Microsomal epoxide hydrolase (MEH) catalyzes the addition of water to epoxides in a two-step reaction involving initial attack of an active site carboxylate on the oxirane to give an ester intermediate followed by hydrolysis of the ester. An efficient bacterial expression system for the enzyme from rat that facilitates the production of native and mutant enzymes for mechanistic analysis is described. Pre-steady-state kinetics of the native enzyme toward glycidyl-4-nitrobenzoates, 1, indicate the rate-limiting step in the reaction is hydrolysis of the alkyl-enzyme intermediate. The enzyme is enantioselective, turning over (2R)-1 about 10-fold more efficiently than (2S)-1, and regiospecific toward both substrates with exclusive attack at the least hindered oxirane carbon. Facile isomerization of the monoglyceride product is observed and complicates the regiochemical analysis.
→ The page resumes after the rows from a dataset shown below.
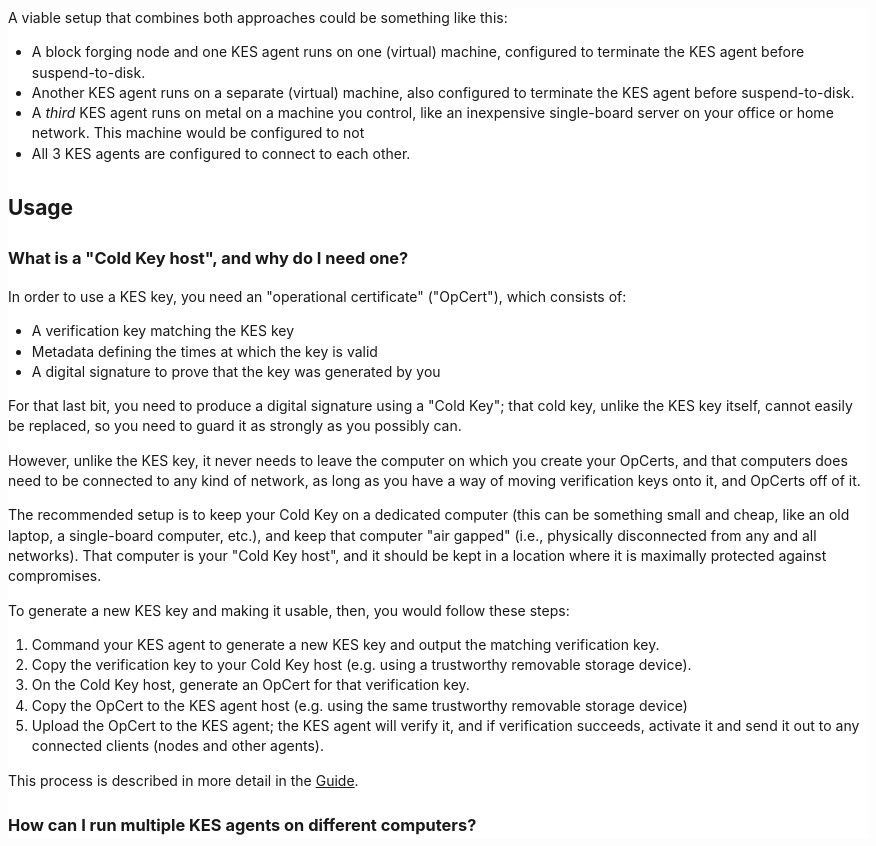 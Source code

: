 A viable setup that combines both approaches could be something like this:

- A block forging node and one KES agent runs on one (virtual) machine,
  configured to terminate the KES agent before suspend-to-disk.
- Another KES agent runs on a separate (virtual) machine, also configured to
  terminate the KES agent before suspend-to-disk.
- A *third* KES agent runs on metal on a machine you control, like an
  inexpensive single-board server on your office or home network. This machine
  would be configured to not 
- All 3 KES agents are configured to connect to each other.

## Usage

### What is a "Cold Key host", and why do I need one?

In order to use a KES key, you need an "operational certificate" ("OpCert"),
which consists of:

- A verification key matching the KES key
- Metadata defining the times at which the key is valid
- A digital signature to prove that the key was generated by you

For that last bit, you need to produce a digital signature using a "Cold Key";
that cold key, unlike the KES key itself, cannot easily be replaced, so you
need to guard it as strongly as you possibly can.

However, unlike the KES key, it never needs to leave the computer on which you
create your OpCerts, and that computers does need to be connected to any kind
of network, as long as you have a way of moving verification keys onto it, and
OpCerts off of it.

The recommended setup is to keep your Cold Key on a dedicated computer (this
can be something small and cheap, like an old laptop, a single-board computer,
etc.), and keep that computer "air gapped" (i.e., physically disconnected from
any and all networks). That computer is your "Cold Key host", and it should be
kept in a location where it is maximally protected against compromises.

To generate a new KES key and making it usable, then, you would follow these
steps:

1. Command your KES agent to generate a new KES key and output the matching
   verification key.
2. Copy the verification key to your Cold Key host (e.g. using a trustworthy
   removable storage device).
3. On the Cold Key host, generate an OpCert for that verification key.
4. Copy the OpCert to the KES agent host (e.g. using the same trustworthy
   removable storage device)
5. Upload the OpCert to the KES agent; the KES agent will verify it, and if
   verification succeeds, activate it and send it out to any connected clients
   (nodes and other agents).

This process is described in more detail in the [Guide](./guide.markdown).

### How can I run multiple KES agents on different computers?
The D226E and D226N mutants of the protein are catalytically inactive, behavior that is consistent with the role of D226 as the active-site nucleophile as suggested by sequence alignments with other alpha/beta-hydrolase fold enzymes. The D226N mutant undergoes hydrolytic autoactivation with a half-life of 9.3 days at 37 degreesC, suggesting that the mutant is still capable of catalyzing the hydrolytic half-reaction (in this instance an amidase reaction) and confirming that D226 is in the active site. The indoylyl side chain of W227, which is in or near the active site, is not required for efficient alkylation of the enzyme or for hydrolysis of the intermediate. However, the W227F mutant does exhibit altered stereoselectivity toward (2R)-1, (2S)-1, and phenanthrene-9,10-oxide, suggesting that modifications at this position might be used to manipulate the stereo- and regioselectivity of the enzyme.